The report from the International Labor Organization (ILO) found that an estimated 22 percent of the global labor force works ''excessively'' long hours, often just to make ends meet. Shorter working hours are better for the workers' health and family lives, reduce accidents at the workplace and lead to greater productivity and gender equality, the report said.

Globally, countries tend to limit working time to 40 hours a week, but many people in developing countries still work much more. A large part of the self-employed in rich countries also have very long working hours, according to the 160-page report entitled 'Working Time Around the World.'

Peru tops the list with 50.9 percent of its labor force working more than 48 hours a week in 2004-05, closely followed by South Korea with 49.5 percent and Ethiopia at 41.2 percent.

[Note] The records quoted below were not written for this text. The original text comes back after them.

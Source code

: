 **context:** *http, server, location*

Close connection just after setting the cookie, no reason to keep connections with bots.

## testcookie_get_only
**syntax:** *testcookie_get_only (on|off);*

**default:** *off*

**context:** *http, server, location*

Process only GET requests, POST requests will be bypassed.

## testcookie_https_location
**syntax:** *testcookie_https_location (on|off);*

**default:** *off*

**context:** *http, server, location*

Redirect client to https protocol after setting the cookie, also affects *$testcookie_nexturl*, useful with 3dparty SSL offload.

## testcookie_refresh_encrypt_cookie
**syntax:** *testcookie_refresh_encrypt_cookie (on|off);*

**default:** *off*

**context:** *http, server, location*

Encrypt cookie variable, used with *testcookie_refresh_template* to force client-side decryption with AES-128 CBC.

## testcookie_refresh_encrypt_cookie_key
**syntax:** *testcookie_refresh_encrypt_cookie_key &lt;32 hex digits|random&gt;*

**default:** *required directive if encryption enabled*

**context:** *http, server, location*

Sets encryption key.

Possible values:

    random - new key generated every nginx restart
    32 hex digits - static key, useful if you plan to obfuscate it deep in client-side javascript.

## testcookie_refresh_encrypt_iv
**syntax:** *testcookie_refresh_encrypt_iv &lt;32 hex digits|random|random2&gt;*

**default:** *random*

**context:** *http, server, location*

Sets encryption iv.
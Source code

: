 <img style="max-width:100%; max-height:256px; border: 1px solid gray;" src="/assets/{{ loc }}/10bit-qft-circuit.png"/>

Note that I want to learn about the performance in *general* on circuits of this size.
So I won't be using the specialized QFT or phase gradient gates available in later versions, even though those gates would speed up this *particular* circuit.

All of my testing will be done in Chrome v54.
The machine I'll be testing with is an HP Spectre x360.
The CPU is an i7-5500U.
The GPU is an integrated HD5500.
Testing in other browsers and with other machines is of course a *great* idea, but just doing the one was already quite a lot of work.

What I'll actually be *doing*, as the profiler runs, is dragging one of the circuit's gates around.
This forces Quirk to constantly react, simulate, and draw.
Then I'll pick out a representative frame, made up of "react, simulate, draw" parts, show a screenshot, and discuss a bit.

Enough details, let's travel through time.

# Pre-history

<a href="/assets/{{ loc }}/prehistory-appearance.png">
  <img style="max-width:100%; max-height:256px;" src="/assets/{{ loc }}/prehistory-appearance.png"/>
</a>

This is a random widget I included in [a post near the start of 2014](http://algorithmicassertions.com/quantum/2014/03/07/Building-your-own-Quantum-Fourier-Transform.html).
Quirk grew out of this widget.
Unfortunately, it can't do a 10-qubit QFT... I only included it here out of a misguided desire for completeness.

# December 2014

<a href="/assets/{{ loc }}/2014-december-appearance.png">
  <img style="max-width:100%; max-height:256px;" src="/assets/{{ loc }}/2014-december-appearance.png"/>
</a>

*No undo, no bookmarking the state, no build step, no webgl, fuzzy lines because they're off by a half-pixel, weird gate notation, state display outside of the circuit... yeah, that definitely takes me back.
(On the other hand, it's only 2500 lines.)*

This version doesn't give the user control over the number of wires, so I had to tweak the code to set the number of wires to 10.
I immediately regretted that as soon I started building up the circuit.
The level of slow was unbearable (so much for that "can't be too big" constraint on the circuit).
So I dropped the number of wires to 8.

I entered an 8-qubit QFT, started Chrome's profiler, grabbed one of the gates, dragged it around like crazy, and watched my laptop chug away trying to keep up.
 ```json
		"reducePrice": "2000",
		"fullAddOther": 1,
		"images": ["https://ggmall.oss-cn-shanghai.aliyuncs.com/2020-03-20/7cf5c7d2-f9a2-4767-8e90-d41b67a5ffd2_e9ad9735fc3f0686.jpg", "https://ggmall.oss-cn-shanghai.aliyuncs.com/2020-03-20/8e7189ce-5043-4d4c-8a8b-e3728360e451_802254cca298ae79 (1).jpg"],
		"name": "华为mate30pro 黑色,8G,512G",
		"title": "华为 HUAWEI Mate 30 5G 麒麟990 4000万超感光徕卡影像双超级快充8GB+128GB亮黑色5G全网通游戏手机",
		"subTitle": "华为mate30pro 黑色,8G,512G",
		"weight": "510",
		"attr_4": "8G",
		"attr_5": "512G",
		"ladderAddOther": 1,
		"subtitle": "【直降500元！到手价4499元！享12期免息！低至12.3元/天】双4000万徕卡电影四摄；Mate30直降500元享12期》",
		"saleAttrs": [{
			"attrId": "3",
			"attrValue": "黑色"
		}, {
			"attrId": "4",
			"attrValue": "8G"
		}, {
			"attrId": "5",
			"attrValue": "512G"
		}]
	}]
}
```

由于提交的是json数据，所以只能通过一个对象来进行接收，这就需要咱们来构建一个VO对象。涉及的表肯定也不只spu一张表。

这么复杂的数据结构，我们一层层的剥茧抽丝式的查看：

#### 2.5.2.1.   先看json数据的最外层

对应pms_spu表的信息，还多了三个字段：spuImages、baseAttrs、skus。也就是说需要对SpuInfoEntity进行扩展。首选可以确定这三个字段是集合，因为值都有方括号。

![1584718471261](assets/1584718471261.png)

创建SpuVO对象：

The United States is ranked 19th with 18.1 percent, doing worse than countries like Japan, Panama, Cyprus and Canada.

People employed in the manufacturing sector worldwide work between 35 and 45 hours a week on average, but much longer in a number of developing countries. Recent figures are often unavailable, but in Costa Rica, factory employees labored 50 hours a week in 2004. In Turkey they worked 52.2 hours a week in 2003.

Employees often have to work long hours just to earn a living but also because employers widely use overtime to increase company output, the report said.

Longer working hours is common in the service sector, in particular the wholesale and retail trades, hotels and restaurants, and the transport, storage and communications industries, which usually involve shift work.

Many self-employed people in industrialized countries work very long hours. This varies in developing countries where people seem to work either very long or short hours. Less than 35 hours a week is common for self-employed women in developing countries, the report said. The men generally work longer.

According to the report, the gender trend is world wide. In most countries men tend to work long hours while women work fewer hours, mainly because women do much ''unpaid'' work at home, including taking care of family members.